- [Instructions to follow] Each entry is to be transcribed exactly, with nothing added or dropped.

- [Material for the task]
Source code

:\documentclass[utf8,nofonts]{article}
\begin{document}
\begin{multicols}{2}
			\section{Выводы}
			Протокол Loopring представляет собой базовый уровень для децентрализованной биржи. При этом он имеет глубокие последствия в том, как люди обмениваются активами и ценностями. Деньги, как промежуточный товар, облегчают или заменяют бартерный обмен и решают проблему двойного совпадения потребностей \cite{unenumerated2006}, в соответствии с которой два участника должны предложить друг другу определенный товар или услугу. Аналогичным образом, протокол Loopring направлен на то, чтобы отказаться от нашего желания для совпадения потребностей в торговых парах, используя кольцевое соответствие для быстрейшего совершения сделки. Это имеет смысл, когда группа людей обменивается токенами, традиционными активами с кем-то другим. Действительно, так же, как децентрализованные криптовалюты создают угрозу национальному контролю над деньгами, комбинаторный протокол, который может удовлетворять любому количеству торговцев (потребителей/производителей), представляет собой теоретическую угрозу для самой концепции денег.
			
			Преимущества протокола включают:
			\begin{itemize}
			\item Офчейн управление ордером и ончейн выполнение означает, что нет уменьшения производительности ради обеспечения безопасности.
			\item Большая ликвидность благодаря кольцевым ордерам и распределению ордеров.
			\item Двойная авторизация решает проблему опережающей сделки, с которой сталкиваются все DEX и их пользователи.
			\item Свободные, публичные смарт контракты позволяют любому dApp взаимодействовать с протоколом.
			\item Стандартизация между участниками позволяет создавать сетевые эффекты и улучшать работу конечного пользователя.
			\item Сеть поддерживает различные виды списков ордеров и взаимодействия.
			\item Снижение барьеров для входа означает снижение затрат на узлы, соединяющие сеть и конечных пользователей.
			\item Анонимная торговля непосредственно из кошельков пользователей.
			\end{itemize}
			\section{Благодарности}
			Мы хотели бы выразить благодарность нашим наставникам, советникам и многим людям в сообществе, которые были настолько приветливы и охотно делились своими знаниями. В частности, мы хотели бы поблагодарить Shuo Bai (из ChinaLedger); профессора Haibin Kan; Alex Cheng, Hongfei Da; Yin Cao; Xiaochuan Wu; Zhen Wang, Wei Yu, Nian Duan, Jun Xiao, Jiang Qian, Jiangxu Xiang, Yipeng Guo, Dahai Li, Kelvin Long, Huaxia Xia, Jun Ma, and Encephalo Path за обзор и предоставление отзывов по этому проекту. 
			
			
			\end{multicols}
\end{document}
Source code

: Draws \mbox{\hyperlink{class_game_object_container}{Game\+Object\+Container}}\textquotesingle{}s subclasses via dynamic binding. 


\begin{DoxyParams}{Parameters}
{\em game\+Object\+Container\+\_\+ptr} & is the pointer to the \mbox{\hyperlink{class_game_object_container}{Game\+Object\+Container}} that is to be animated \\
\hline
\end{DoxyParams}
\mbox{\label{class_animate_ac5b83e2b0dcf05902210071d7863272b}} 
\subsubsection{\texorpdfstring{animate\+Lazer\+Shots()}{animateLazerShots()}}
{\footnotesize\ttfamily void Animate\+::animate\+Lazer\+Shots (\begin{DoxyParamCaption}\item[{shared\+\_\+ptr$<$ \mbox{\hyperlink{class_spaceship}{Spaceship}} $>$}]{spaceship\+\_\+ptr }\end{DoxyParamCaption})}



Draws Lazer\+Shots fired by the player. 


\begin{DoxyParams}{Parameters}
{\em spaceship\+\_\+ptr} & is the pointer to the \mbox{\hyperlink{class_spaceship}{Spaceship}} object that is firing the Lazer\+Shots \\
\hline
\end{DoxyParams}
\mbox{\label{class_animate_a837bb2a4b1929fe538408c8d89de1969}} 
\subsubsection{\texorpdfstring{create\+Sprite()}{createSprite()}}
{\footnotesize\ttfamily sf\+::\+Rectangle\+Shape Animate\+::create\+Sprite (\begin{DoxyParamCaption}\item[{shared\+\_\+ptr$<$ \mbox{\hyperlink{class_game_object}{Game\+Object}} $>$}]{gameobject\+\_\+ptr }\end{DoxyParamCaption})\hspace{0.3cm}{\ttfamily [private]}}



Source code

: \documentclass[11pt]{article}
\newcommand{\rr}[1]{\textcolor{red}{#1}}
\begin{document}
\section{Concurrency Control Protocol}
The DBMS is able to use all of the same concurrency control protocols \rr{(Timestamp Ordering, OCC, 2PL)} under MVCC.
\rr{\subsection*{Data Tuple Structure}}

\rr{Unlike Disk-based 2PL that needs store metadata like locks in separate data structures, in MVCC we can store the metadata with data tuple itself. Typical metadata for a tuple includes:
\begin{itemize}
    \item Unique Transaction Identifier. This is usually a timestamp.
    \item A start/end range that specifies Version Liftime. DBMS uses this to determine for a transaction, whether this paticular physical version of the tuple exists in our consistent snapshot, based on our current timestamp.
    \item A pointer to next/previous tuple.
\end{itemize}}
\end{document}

- [Exercise output]
Source code

:\documentclass[utf8,nofonts]{article}
\begin{document}
\begin{multicols}{2}
			\section{Выводы}
			Протокол Loopring представляет собой базовый уровень для децентрализованной биржи. При этом он имеет глубокие последствия в том, как люди обмениваются активами и ценностями. Деньги, как промежуточный товар, облегчают или заменяют бартерный обмен и решают проблему двойного совпадения потребностей \cite{unenumerated2006}, в соответствии с которой два участника должны предложить друг другу определенный товар или услугу. Аналогичным образом, протокол Loopring направлен на то, чтобы отказаться от нашего желания для совпадения потребностей в торговых парах, используя кольцевое соответствие для быстрейшего совершения сделки. Это имеет смысл, когда группа людей обменивается токенами, традиционными активами с кем-то другим. Действительно, так же, как децентрализованные криптовалюты создают угрозу национальному контролю над деньгами, комбинаторный протокол, который может удовлетворять любому количеству торговцев (потребителей/производителей), представляет собой теоретическую угрозу для самой концепции денег.
			
			Преимущества протокола включают:
			\begin{itemize}
			\item Офчейн управление ордером и ончейн выполнение означает, что нет уменьшения производительности ради обеспечения безопасности.
			\item Большая ликвидность благодаря кольцевым ордерам и распределению ордеров.
			\item Двойная авторизация решает проблему опережающей сделки, с которой сталкиваются все DEX и их пользователи.
			\item Свободные, публичные смарт контракты позволяют любому dApp взаимодействовать с протоколом.
			\item Стандартизация между участниками позволяет создавать сетевые эффекты и улучшать работу конечного пользователя.
			\item Сеть поддерживает различные виды списков ордеров и взаимодействия.
			\item Снижение барьеров для входа означает снижение затрат на узлы, соединяющие сеть и конечных пользователей.
			\item Анонимная торговля непосредственно из кошельков пользователей.
			\end{itemize}
			\section{Благодарности}
			Мы хотели бы выразить благодарность нашим наставникам, советникам и многим людям в сообществе, которые были настолько приветливы и охотно делились своими знаниями. В частности, мы хотели бы поблагодарить Shuo Bai (из ChinaLedger); профессора Haibin Kan; Alex Cheng, Hongfei Da; Yin Cao; Xiaochuan Wu; Zhen Wang, Wei Yu, Nian Duan, Jun Xiao, Jiang Qian, Jiangxu Xiang, Yipeng Guo, Dahai Li, Kelvin Long, Huaxia Xia, Jun Ma, and Encephalo Path за обзор и предоставление отзывов по этому проекту. 
			
			
			\end{multicols}
\end{document}
Source code

: Draws \mbox{\hyperlink{class_game_object_container}{Game\+Object\+Container}}\textquotesingle{}s subclasses via dynamic binding. 


\begin{DoxyParams}{Parameters}
{\em game\+Object\+Container\+\_\+ptr} & is the pointer to the \mbox{\hyperlink{class_game_object_container}{Game\+Object\+Container}} that is to be animated \\
\hline
\end{DoxyParams}
\mbox{\label{class_animate_ac5b83e2b0dcf05902210071d7863272b}} 
\subsubsection{\texorpdfstring{animate\+Lazer\+Shots()}{animateLazerShots()}}
{\footnotesize\ttfamily void Animate\+::animate\+Lazer\+Shots (\begin{DoxyParamCaption}\item[{shared\+\_\+ptr$<$ \mbox{\hyperlink{class_spaceship}{Spaceship}} $>$}]{spaceship\+\_\+ptr }\end{DoxyParamCaption})}



Draws Lazer\+Shots fired by the player. 


\begin{DoxyParams}{Parameters}
{\em spaceship\+\_\+ptr} & is the pointer to the \mbox{\hyperlink{class_spaceship}{Spaceship}} object that is firing the Lazer\+Shots \\
\hline
\end{DoxyParams}
\mbox{\label{class_animate_a837bb2a4b1929fe538408c8d89de1969}} 
\subsubsection{\texorpdfstring{create\+Sprite()}{createSprite()}}
{\footnotesize\ttfamily sf\+::\+Rectangle\+Shape Animate\+::create\+Sprite (\begin{DoxyParamCaption}\item[{shared\+\_\+ptr$<$ \mbox{\hyperlink{class_game_object}{Game\+Object}} $>$}]{gameobject\+\_\+ptr }\end{DoxyParamCaption})\hspace{0.3cm}{\ttfamily [private]}}



Source code

: \documentclass[11pt]{article}
\newcommand{\rr}[1]{\textcolor{red}{#1}}
\begin{document}
\section{Concurrency Control Protocol}
The DBMS is able to use all of the same concurrency control protocols \rr{(Timestamp Ordering, OCC, 2PL)} under MVCC.
\rr{\subsection*{Data Tuple Structure}}

\rr{Unlike Disk-based 2PL that needs store metadata like locks in separate data structures, in MVCC we can store the metadata with data tuple itself. Typical metadata for a tuple includes:
\begin{itemize}
    \item Unique Transaction Identifier. This is usually a timestamp.
    \item A start/end range that specifies Version Liftime. DBMS uses this to determine for a transaction, whether this paticular physical version of the tuple exists in our consistent snapshot, based on our current timestamp.
    \item A pointer to next/previous tuple.
\end{itemize}}
\end{document}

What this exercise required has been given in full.